Il était aussi chargé des malades dans les villages. Plusieurs fois par semaine, il enfourchait un maître Aliboron de superbe prestance, et on le voyait arriver avec joie près des malades qui lui avaient donné le surnom de Kimboukambouka (médecin pour le vulgaire). Une longue pratique lui avait valu une réputation méritée et, en effet, il fit des cures extraordinaires. En faisant du bien aux corps, il n’oubliait pas les âmes, et profitait de toutes les circonstances pour parler aux indigènes de notre sainte religion.

À force de distribuer des remèdes, le Père y avait peut-être pris goût. Avant de les administrer aux autres, il voulait sans doute les expérimenter lui-même, et ses confrères le plaisantaient parfois sur la pharmacie complète qu’il possédait dans son estomac.

Toutefois, ses forces diminuant, Monseigneur l'obligea à partir, en septembre 1895. Il arriva à la côte, exténué et affaibli par les hémorragies fréquentes. Il s'embarqua sur le premier paquebot en partance. C’est avec peine qu’il parvint jusqu’en Alsace auprès de son vieux père, qui semblait, lui aussi, n’attendre que l’arrivée de son fils afin de partir pour l’éternité.

Voici en quels termes une de ses tantes faisait part des derniers moments du P. Paris : « Le 12 mars, nous avions plein espoir ; le docteur, ainsi que nous, constataient un mieux dans son état. Mais nos illusions sont tombées bien vite. Le vendredi matin, 13, la voix lui manquait, il ne voulait prendre que quelques boissons rafraîchissantes, était toujours assoupi. Vers quatre heures, ses yeux devenaient ternes, la sœur garde-malade qui était avec moi commença les prières des agonisants.

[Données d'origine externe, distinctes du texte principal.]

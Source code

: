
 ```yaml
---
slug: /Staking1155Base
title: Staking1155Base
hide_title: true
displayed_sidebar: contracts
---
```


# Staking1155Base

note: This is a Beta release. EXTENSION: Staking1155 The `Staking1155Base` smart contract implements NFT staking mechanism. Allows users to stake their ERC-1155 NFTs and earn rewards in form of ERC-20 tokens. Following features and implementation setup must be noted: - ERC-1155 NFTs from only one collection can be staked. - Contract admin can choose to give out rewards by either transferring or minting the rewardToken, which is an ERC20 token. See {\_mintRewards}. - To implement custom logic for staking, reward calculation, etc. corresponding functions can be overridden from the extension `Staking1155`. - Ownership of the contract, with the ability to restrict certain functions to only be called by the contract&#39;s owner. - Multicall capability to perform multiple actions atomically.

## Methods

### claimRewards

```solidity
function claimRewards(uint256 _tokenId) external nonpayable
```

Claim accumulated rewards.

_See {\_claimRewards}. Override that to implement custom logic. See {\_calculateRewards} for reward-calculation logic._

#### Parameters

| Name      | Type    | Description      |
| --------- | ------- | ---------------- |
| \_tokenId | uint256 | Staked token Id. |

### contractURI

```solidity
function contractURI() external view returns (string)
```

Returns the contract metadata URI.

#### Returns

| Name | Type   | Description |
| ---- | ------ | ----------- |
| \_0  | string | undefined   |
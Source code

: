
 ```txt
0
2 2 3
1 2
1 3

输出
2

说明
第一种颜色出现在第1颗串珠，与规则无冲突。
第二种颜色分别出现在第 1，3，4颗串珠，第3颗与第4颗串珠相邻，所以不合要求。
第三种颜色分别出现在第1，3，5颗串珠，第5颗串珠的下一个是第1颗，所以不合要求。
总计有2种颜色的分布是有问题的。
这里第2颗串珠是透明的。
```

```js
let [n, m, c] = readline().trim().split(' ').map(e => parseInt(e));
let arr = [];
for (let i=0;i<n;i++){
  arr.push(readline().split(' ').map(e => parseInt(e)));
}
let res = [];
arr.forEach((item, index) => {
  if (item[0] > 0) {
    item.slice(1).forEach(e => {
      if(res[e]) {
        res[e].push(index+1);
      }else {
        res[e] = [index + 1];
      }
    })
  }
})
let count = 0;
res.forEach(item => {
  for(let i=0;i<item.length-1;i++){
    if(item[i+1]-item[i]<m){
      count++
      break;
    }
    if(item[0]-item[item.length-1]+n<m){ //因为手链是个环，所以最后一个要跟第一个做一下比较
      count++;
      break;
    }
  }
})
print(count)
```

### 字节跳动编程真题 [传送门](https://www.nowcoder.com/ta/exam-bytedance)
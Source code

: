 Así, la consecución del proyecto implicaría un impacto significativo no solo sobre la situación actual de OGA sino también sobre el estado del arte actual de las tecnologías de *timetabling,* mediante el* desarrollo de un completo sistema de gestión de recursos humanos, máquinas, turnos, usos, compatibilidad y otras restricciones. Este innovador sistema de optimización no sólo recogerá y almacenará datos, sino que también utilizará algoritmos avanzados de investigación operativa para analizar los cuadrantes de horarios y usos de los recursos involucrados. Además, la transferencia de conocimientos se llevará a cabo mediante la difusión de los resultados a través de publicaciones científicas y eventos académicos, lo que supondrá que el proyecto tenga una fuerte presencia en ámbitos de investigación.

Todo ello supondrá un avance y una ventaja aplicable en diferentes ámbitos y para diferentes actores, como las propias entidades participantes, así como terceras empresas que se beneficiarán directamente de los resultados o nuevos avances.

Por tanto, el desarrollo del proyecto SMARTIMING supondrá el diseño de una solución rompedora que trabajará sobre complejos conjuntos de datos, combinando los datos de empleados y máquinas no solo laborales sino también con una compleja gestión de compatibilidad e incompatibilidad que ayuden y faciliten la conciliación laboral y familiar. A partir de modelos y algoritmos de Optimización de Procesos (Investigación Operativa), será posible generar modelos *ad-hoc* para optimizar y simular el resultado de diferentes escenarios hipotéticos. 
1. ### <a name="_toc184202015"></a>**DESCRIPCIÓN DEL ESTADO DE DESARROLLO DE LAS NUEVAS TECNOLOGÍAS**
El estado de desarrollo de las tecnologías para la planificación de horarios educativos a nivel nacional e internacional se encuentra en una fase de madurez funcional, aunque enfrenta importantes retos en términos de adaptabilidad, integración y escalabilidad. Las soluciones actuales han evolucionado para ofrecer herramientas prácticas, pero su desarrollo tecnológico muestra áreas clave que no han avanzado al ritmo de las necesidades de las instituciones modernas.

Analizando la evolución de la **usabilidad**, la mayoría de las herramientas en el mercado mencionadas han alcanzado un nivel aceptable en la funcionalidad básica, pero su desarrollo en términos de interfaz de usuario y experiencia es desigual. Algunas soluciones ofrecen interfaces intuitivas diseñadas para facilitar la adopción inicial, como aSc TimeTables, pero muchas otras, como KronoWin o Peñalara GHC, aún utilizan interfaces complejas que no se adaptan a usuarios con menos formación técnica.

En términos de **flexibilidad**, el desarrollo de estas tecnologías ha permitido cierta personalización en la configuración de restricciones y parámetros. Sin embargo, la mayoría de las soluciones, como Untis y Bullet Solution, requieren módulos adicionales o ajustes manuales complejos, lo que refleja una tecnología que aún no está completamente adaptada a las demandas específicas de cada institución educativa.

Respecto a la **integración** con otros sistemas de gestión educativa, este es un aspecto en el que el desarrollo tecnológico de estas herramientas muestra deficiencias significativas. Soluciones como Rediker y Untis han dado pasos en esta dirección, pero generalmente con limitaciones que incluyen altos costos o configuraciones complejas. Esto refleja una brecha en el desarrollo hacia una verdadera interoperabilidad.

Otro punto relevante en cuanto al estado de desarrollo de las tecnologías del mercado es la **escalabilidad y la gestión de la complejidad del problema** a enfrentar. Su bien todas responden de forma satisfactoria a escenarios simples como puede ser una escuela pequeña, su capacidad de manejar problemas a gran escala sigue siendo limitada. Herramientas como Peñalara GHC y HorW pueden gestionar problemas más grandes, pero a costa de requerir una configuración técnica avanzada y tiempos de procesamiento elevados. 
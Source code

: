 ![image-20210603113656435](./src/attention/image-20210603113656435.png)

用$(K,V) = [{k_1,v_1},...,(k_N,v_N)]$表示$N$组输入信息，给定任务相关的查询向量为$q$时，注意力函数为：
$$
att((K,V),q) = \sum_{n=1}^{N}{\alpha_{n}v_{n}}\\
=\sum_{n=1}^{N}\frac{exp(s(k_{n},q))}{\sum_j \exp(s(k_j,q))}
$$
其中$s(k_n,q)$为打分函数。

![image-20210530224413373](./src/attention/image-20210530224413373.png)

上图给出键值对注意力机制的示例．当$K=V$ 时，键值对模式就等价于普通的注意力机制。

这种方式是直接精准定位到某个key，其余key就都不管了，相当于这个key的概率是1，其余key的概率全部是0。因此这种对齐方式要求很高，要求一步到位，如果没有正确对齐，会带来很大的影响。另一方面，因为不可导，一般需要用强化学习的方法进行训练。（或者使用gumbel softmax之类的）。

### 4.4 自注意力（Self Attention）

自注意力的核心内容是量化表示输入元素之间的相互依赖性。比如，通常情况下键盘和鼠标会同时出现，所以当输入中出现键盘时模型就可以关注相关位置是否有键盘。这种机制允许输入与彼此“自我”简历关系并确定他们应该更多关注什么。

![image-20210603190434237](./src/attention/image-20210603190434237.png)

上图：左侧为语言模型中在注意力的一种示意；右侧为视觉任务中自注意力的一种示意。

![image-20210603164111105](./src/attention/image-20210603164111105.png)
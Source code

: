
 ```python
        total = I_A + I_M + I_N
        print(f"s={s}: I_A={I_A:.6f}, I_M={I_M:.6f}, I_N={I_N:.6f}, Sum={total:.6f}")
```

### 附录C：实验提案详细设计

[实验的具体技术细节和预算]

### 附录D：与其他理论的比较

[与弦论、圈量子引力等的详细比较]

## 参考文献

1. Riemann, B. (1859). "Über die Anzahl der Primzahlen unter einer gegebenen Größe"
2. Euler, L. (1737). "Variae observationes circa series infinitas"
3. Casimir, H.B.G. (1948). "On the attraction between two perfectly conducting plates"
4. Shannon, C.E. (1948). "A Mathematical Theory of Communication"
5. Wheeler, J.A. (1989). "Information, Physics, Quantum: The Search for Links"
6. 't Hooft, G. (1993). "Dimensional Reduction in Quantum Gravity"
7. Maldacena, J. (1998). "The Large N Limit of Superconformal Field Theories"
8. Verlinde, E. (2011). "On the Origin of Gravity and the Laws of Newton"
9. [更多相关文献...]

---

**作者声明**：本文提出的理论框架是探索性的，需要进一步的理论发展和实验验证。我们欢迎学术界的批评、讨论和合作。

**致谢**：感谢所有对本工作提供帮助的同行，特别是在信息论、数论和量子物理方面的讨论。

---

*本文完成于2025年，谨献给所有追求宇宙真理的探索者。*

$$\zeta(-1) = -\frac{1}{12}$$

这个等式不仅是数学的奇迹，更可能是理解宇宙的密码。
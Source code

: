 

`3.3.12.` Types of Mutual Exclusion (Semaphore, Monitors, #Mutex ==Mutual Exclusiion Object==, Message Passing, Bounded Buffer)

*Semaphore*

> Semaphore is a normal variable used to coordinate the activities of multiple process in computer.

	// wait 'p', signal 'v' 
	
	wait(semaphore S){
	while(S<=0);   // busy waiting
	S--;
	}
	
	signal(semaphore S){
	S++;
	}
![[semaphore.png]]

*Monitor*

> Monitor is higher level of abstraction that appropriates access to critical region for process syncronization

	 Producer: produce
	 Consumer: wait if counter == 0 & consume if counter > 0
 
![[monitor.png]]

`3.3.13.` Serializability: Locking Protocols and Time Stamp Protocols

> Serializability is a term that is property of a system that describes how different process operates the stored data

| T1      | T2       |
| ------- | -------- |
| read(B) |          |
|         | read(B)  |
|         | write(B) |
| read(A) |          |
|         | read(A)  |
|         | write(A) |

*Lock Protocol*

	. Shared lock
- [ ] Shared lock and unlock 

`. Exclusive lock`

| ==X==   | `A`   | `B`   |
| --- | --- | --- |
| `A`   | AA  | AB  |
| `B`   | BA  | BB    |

Son vieux père (quatre-vingt ans), à genoux près de son fils mourant, pleurait et priait avec une résignation toute chrétienne. M. le curé était présent. À six heures, notre cher malade rendit son âme à Dieu avec cette résignation, cette patience et le calme qui le caractérisaient et faisaient l’édification de son entourage. » -
Mgr Prosper Augouard - BG, t. 18, p. 320.